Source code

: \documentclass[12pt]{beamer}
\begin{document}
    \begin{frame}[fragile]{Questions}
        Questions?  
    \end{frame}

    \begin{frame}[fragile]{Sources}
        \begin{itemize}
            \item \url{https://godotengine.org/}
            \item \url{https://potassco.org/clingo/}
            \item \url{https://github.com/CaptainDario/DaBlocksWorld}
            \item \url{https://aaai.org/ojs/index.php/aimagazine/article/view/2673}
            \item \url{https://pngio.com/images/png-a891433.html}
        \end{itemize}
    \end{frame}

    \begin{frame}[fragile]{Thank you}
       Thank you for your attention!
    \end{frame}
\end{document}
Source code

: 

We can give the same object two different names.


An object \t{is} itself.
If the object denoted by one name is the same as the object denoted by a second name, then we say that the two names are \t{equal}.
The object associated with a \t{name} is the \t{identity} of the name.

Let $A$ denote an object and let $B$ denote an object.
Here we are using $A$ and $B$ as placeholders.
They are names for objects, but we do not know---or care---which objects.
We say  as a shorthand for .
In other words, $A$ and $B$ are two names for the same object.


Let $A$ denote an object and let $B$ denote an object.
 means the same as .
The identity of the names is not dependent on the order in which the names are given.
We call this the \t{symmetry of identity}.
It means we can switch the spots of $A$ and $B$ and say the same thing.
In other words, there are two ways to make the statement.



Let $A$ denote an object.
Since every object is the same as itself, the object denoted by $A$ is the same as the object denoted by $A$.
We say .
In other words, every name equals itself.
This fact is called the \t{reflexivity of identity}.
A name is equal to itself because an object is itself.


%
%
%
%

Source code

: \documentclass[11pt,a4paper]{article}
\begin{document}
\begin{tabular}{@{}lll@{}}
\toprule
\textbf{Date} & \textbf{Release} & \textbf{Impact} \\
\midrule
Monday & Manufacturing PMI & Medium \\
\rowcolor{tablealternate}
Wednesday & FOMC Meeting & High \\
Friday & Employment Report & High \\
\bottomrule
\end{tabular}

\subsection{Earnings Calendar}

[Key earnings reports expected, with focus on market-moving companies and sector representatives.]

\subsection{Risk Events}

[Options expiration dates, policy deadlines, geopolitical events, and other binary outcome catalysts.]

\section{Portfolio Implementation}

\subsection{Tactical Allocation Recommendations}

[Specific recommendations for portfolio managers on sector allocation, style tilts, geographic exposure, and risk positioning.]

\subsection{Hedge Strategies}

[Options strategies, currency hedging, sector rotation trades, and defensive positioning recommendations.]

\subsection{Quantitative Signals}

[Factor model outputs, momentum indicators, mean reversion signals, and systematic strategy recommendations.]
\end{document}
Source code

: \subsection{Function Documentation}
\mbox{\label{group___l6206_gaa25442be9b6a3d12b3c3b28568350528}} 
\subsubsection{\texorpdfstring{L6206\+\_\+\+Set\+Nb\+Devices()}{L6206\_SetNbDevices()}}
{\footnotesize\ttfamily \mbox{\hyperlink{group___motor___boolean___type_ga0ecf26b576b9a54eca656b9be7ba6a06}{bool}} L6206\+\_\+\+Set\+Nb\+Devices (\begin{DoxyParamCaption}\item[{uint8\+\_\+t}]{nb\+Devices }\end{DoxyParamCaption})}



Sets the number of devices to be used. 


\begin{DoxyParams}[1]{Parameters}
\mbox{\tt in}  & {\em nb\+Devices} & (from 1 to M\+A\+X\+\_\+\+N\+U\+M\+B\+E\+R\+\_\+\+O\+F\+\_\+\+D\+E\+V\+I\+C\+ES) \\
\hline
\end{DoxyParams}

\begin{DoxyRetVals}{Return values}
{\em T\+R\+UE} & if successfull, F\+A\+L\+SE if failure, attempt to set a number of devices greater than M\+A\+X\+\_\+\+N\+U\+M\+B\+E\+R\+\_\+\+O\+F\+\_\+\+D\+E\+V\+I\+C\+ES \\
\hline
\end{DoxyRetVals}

※

▶ TASK GOAL:
Answer with one number only, the count of lines in the entries above that hold the string "DoxyRetVals".

▶ RESPONSE AREA:
2